- Full report (pdf)
Key strategies to increase colorectal cancer screening rates
There are three key strategies to improve overall colorectal cancer screening rates. Raising awareness about screening services and why they’re important increases community demand by encouraging more people to seek out screening. Ensuring services are easily available when needed increases community access. And targeted training for healthcare professionals increases provider delivery.
Interventions to increase community demand
Participant reminders such as letters, postcards and phone calls help increase screening participation. Follow-up information on the benefits of screening or help with scheduling appointments can also improve uptake. Direct communication from a healthcare provider or other personalized reminders are particularly effective among low-income populations.
Interventions involving more than one approach have been found to be more effective among all populations than single-component interventions—especially when approaches from different strategy areas are combined. For example, combining participant reminders to increase demand with direct mailing of test kits to increase access can lead to higher screening rates.
Small media, such as videos and printed materials (e.g., handouts, letters, brochures), are more effective than mass media (e.g., TV, radio, billboards, magazine ads) at encouraging all populations to get screened. These materials can be tailored to specific populations through translation, culturally appropriate customization or the use of plain language.
Education is effective across all population groups, especially when delivered in one-on-one settings—for example, a healthcare provider explaining in simple terms the benefits of screening to a participant or helping someone navigate the health system.
Group education may also be effective among low-income, visible minority and immigrant populations. Trusted lay health promoters from the community can deliver group education from a shared cultural perspective, which can increase awareness and reduce misconceptions, leading to higher screening uptake.
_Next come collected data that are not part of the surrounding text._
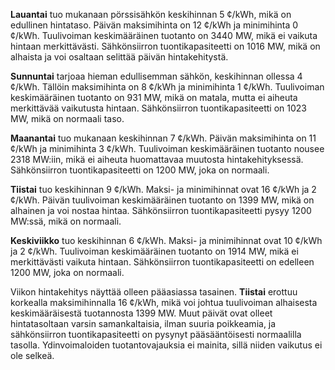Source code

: **Lauantai** tuo mukanaan pörssisähkön keskihinnan 5 ¢/kWh, mikä on edullinen hintataso. Päivän maksimihinta on 12 ¢/kWh ja minimihinta 0 ¢/kWh. Tuulivoiman keskimääräinen tuotanto on 3440 MW, mikä ei vaikuta hintaan merkittävästi. Sähkönsiirron tuontikapasiteetti on 1016 MW, mikä on alhaista ja voi osaltaan selittää päivän hintakehitystä. 

**Sunnuntai** tarjoaa hieman edullisemman sähkön, keskihinnan ollessa 4 ¢/kWh. Tällöin maksimihinta on 8 ¢/kWh ja minimihinta 1 ¢/kWh. Tuulivoiman keskimääräinen tuotanto on 931 MW, mikä on matala, mutta ei aiheuta merkittävää vaikutusta hintaan. Sähkönsiirron tuontikapasiteetti on 1023 MW, mikä on normaali taso.

**Maanantai** tuo mukanaan keskihinnan 7 ¢/kWh. Päivän maksimihinta on 11 ¢/kWh ja minimihinta 3 ¢/kWh. Tuulivoiman keskimääräinen tuotanto nousee 2318 MW:iin, mikä ei aiheuta huomattavaa muutosta hintakehityksessä. Sähkönsiirron tuontikapasiteetti on 1200 MW, joka on normaali.

**Tiistai** tuo keskihinnan 9 ¢/kWh. Maksi- ja minimihinnat ovat 16 ¢/kWh ja 2 ¢/kWh. Päivän tuulivoiman keskimääräinen tuotanto on 1399 MW, mikä on alhainen ja voi nostaa hintaa. Sähkönsiirron tuontikapasiteetti pysyy 1200 MW:ssä, mikä on normaali.

**Keskiviikko** tuo keskihinnan 6 ¢/kWh. Maksi- ja minimihinnat ovat 10 ¢/kWh ja 2 ¢/kWh. Tuulivoiman keskimääräinen tuotanto on 1914 MW, mikä ei merkittävästi vaikuta hintaan. Sähkönsiirron tuontikapasiteetti on edelleen 1200 MW, joka on normaali.

Viikon hintakehitys näyttää olleen pääasiassa tasainen. **Tiistai** erottuu korkealla maksimihinnalla 16 ¢/kWh, mikä voi johtua tuulivoiman alhaisesta keskimääräisestä tuotannosta 1399 MW. Muut päivät ovat olleet hintatasoltaan varsin samankaltaisia, ilman suuria poikkeamia, ja sähkönsiirron tuontikapasiteetti on pysynyt pääsääntöisesti normaalilla tasolla. Ydinvoimaloiden tuotantovajauksia ei mainita, sillä niiden vaikutus ei ole selkeä.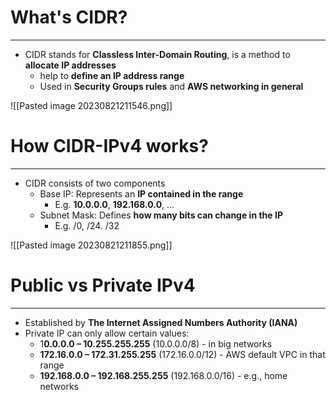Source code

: # What's CIDR?
---

* CIDR stands for **Classless Inter-Domain Routing**, is a method to **allocate IP addresses**
	* help to **define an IP address range**
	* Used in **Security Groups rules** and **AWS networking in general**

![[Pasted image 20230821211546.png]]

# How CIDR-IPv4 works?
---

* CIDR consists of two components
	* Base IP: Represents an **IP contained in the range**
		* E.g. **10.0.0.0**, **192.168.0.0**, …
	* Subnet Mask: Defines **how many bits can change in the IP**
		* E.g. /0, /24. /32

![[Pasted image 20230821211855.png]]

# Public vs Private IPv4
---

* Established by **The Internet Assigned Numbers Authority (IANA)**
* Private IP can only allow certain values: 
	* 1**0.0.0.0 – 10.255.255.255** (10.0.0.0/8) - in big networks 
	* **172.16.0.0 – 172.31.255.255** (172.16.0.0/12) - AWS default VPC in that range 
	* **192.168.0.0 – 192.168.255.255** (192.168.0.0/16) - e.g., home networks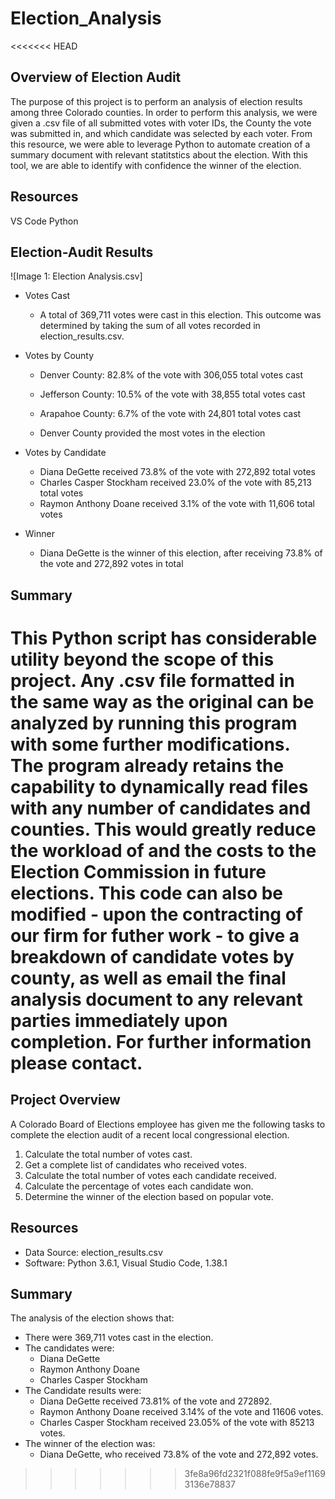 # Election_Analysis

<<<<<<< HEAD
## Overview of Election Audit
	
The purpose of this project is to perform an analysis of election results among three Colorado counties. In order to perform this analysis, we were given a .csv file of all submitted votes with voter IDs, the County the vote was submitted in, and which candidate was selected by each voter. From this resource, we were able to leverage Python to automate creation of a summary document with relevant statitstics about the election. With this tool, we are able to identify with confidence the winner of the election. 

## Resources

VS Code
Python

## Election-Audit Results

![Image 1: Election Analysis.csv]

- Votes Cast

	- A total of 369,711 votes were cast in this election. This outcome was determined by taking the sum of all votes recorded in election_results.csv.

- Votes by County

	- Denver County: 82.8% of the vote with 306,055 total votes cast
	- Jefferson County: 10.5% of the vote with 38,855 total votes cast
	- Arapahoe County: 6.7% of the vote with 24,801 total votes cast

	- Denver County provided the most votes in the election

- Votes by Candidate
	
	- Diana DeGette received 73.8% of the vote with 272,892 total votes
	- Charles Casper Stockham received 23.0% of the vote with 85,213 total votes
	- Raymon Anthony Doane received 3.1% of the vote with 11,606 total votes

- Winner

	- Diana DeGette is the winner of this election, after receiving 73.8% of the vote and 272,892 votes in total

## Summary

This Python script has considerable utility beyond the scope of this project. Any .csv file formatted in the same way as the original can be analyzed by running this program with some further modifications. The program already retains the capability to dynamically read files with any number of candidates and counties. This would greatly reduce the workload of and the costs to the Election Commission in future elections. This code can also be modified - upon the contracting of our firm for futher work - to give a breakdown of candidate votes by county, as well as email the final analysis document to any relevant parties immediately upon completion. For further information please contact. 
=======
## Project Overview
 
 A Colorado Board of Elections employee has given me the following tasks to complete the election audit of a recent local congressional election. 
 
 1. Calculate the total number of votes cast. 
 2. Get a complete list of candidates who received votes. 
 3. Calculate the total number of votes each candidate received. 
 4. Calculate the percentage of votes each candidate won. 
 5. Determine the winner of the election based on popular vote. 

## Resources

- Data Source: election_results.csv
- Software: Python 3.6.1, Visual Studio Code, 1.38.1

## Summary

The analysis of the election shows that:

- There were 369,711 votes cast in the election. 
- The candidates were:
   - Diana DeGette
   - Raymon Anthony Doane
   - Charles Casper Stockham
- The Candidate results were:
  - Diana DeGette received 73.81% of the vote and 272892.
  - Raymon Anthony Doane received 3.14% of the vote and 11606 votes.
  - Charles Casper Stockham received 23.05% of the vote with 85213 votes.
- The winner of the election was:
  - Diana DeGette, who received 73.8% of the vote and 272,892 votes.
>>>>>>> 3fe8a96fd2321f088fe9f5a9ef11693136e78837
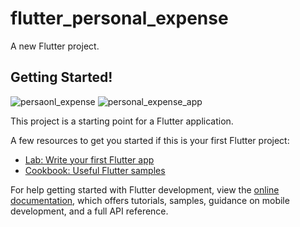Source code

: # flutter_personal_expense

A new Flutter project.

## Getting Started!

![persaonl_expense](https://user-images.githubusercontent.com/83751089/183123530-d58c60f1-d27e-425c-aa0d-885e8dace4c0.jpeg)
![personal_expense_app](https://user-images.githubusercontent.com/83751089/183123602-73ed4d9f-f99b-40e8-91dc-a557e4575fc3.jpeg)


This project is a starting point for a Flutter application.

A few resources to get you started if this is your first Flutter project:

- [Lab: Write your first Flutter app](https://docs.flutter.dev/get-started/codelab)
- [Cookbook: Useful Flutter samples](https://docs.flutter.dev/cookbook)

For help getting started with Flutter development, view the
[online documentation](https://docs.flutter.dev/), which offers tutorials,
samples, guidance on mobile development, and a full API reference.
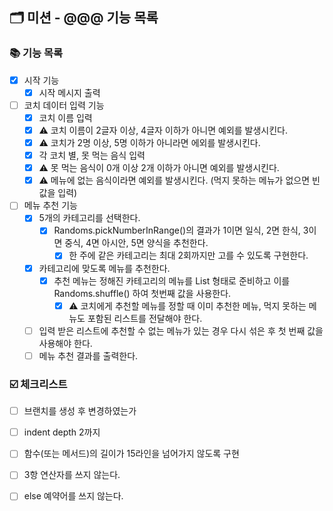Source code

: ## 🗂 미션 - @@@ 기능 목록

###  📚 기능 목록

- [X] 시작 기능
  + [X] 시작 메시지 출력 
- [ ] 코치 데이터 입력 기능
  + [X] 코치 이름 입력
   * [X] ⚠️ 코치 이름이 2글자 이상, 4글자 이하가 아니면 예외를 발생시킨다.
   * [X] ⚠️ 코치가 2명 이상, 5명 이하가 아니라면 에외를 발생시킨다.
  + [X] 각 코치 별, 못 먹는 음식 입력
   * [X] ⚠️ 못 먹는 음식이 0개 이상 2개 이하가 아니면 예외를 발생시킨다.
   * [X] ⚠️ 메뉴에 없는 음식이라면 예외를 발생시킨다. (먹지 못하는 메뉴가 없으면 빈 값을 입력)
- [ ] 메뉴 추천 기능
  + [X] 5개의 카테고리를 선택한다.
    + [X] Randoms.pickNumberInRange()의 결과가 1이면 일식, 2면 한식, 3이면 중식, 4면 아시안, 5면 양식을 추천한다.
      * [X] 한 주에 같은 카테고리는 최대 2회까지만 고를 수 있도록 구현한다.
  + [X] 카테고리에 맞도록 메뉴를 추천한다.
    + [X] 추천 메뉴는 정해진 카테고리의 메뉴를 List<String> 형태로 준비하고 이를 Randoms.shuffle() 하여 첫번째 값을 사용한다.
      * [X] ⚠️ 코치에게 추천할 메뉴를 정할 때 이미 추천한 메뉴, 먹지 못하는 메뉴도 포함된 리스트를 전달해야 한다.
  + [ ] 입력 받은 리스트에 추천할 수 없는 메뉴가 있는 경우 다시 섞은 후 첫 번째 값을 사용해야 한다.
  + [ ] 메뉴 추천 결과를 출력한다.

<!--
기능 목록
- [ ] : 기능명
  + [ ] : 구현할 기능
	* [ ] : 세부 기능
	* [ ] ⚠️ : 예외 처리 기능
-->


###  ☑️ 체크리스트

- [ ] 브랜치를 생성 후 변경하였는가
- [ ] indent depth 2까지
- [ ] 함수(또는 메서드)의 길이가 15라인을 넘어가지 않도록 구현
- [ ] 3항 연산자를 쓰지 않는다.
- [ ] else 예약어를 쓰지 않는다.



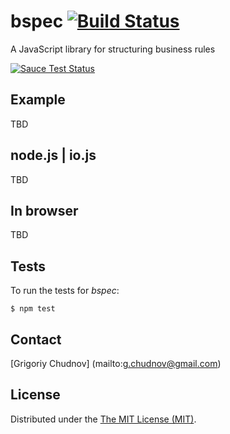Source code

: # bspec [![Build Status](https://travis-ci.org/gchudnov/bspec.svg)](https://travis-ci.org/gchudnov/bspec) 
A JavaScript library for structuring business rules

[![Sauce Test Status](https://saucelabs.com/browser-matrix/bspec.svg)](https://saucelabs.com/u/bspec)

## Example

TBD

## node.js | io.js

TBD

## In browser

TBD

## Tests

To run the tests for _bspec_:

    $ npm test


## Contact

[Grigoriy Chudnov] (mailto:g.chudnov@gmail.com)


## License

Distributed under the [The MIT License (MIT)](https://github.com/gchudnov/bspec/blob/master/LICENSE).
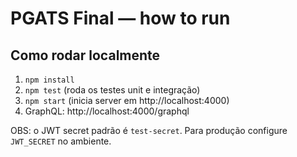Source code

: # PGATS Final — how to run

## Como rodar localmente

1. `npm install`
2. `npm test` (roda os testes unit e integração)
3. `npm start` (inicia server em http://localhost:4000)
4. GraphQL: http://localhost:4000/graphql

OBS: o JWT secret padrão é `test-secret`. Para produção configure `JWT_SECRET` no ambiente.
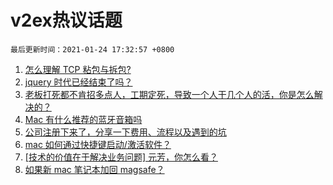 # v2ex热议话题

`最后更新时间：2021-01-24 17:32:57 +0800`

1. [怎么理解 TCP 粘包与拆包?](https://www.v2ex.com/t/747735)
1. [jquery 时代已经结束了吗？](https://www.v2ex.com/t/747726)
1. [老板打死都不肯招多点人，工期定死，导致一个人干几个人的活，你是怎么解决的？](https://www.v2ex.com/t/747824)
1. [Mac 有什么推荐的蓝牙音箱吗](https://www.v2ex.com/t/747740)
1. [公司注册下来了，分享一下费用、流程以及遇到的坑](https://www.v2ex.com/t/747843)
1. [mac 如何通过快捷键启动/激活软件？](https://www.v2ex.com/t/747779)
1. [[技术的价值在于解决业务问题] 元芳，你怎么看？](https://www.v2ex.com/t/747800)
1. [如果新 mac 笔记本加回 magsafe？](https://www.v2ex.com/t/747820)

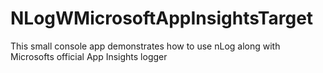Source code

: # NLogWMicrosoftAppInsightsTarget
This small console app demonstrates how to use nLog along with Microsofts official App Insights logger
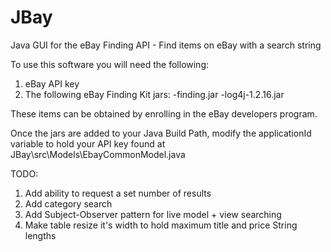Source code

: JBay
====

Java GUI for the eBay Finding API - Find items on eBay with a search string


To use this software you will need the following:
1. eBay API key
2. The following eBay Finding Kit jars: 
    -finding.jar
    -log4j-1.2.16.jar

These items can be obtained by enrolling in the eBay developers program.

Once the jars are added to your Java Build Path, modify the applicationId variable to hold your API key found at JBay\src\Models\EbayCommonModel.java

TODO:
1. Add ability to request a set number of results
2. Add category search
3. Add Subject-Observer pattern for live model + view searching
4. Make table resize it's width to hold maximum title and price String lengths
Interventions to increase community access
Reducing the structural barriers that make it hard to access screening services is essential. These may include confusing administrative procedures, scheduling challenges, lack of convenient clinics or language barriers. Ensuring materials and services are available in multiple languages or distributing them through mobile clinics can also help increase access to screening.
Mailing fecal test kits directly to participants is one way to reduce barriers—people who receive kits are twice as likely to complete the test than those who receive a letter alone. Making it possible for people to collect samples in their own homes on their own schedules also reduces in-person interactions with healthcare providers, which is especially useful during times of high pressure on the health system—such as the COVID-19 pandemic.
In the U.S., studies have found that reducing out-of-pocket costs for participants by waiving fees or offering no-cost screening can improve uptake in certain groups, including low-income, visible minority, immigrant, and remote and rural populations. While direct medical fees are less of a concern in Canada, reducing associated costs, such as transportation, parking or childcare, could still be effective.
Interventions to increase provider delivery
The use of reminder and recall systems, such as electronic medical records or emails, helps providers keep track of when participants are due (or overdue) for screening. When combined with a personal referral and follow-up, this intervention is highly effective among all population groups.
Providing education and training for healthcare providers on how to offer screening services to different population groups is key. Assessment and feedback tools can help providers evaluate their performance and make improvements in the way they deliver screening services. These interventions are especially effective for providers serving low-income, rural and remote or visible minority populations.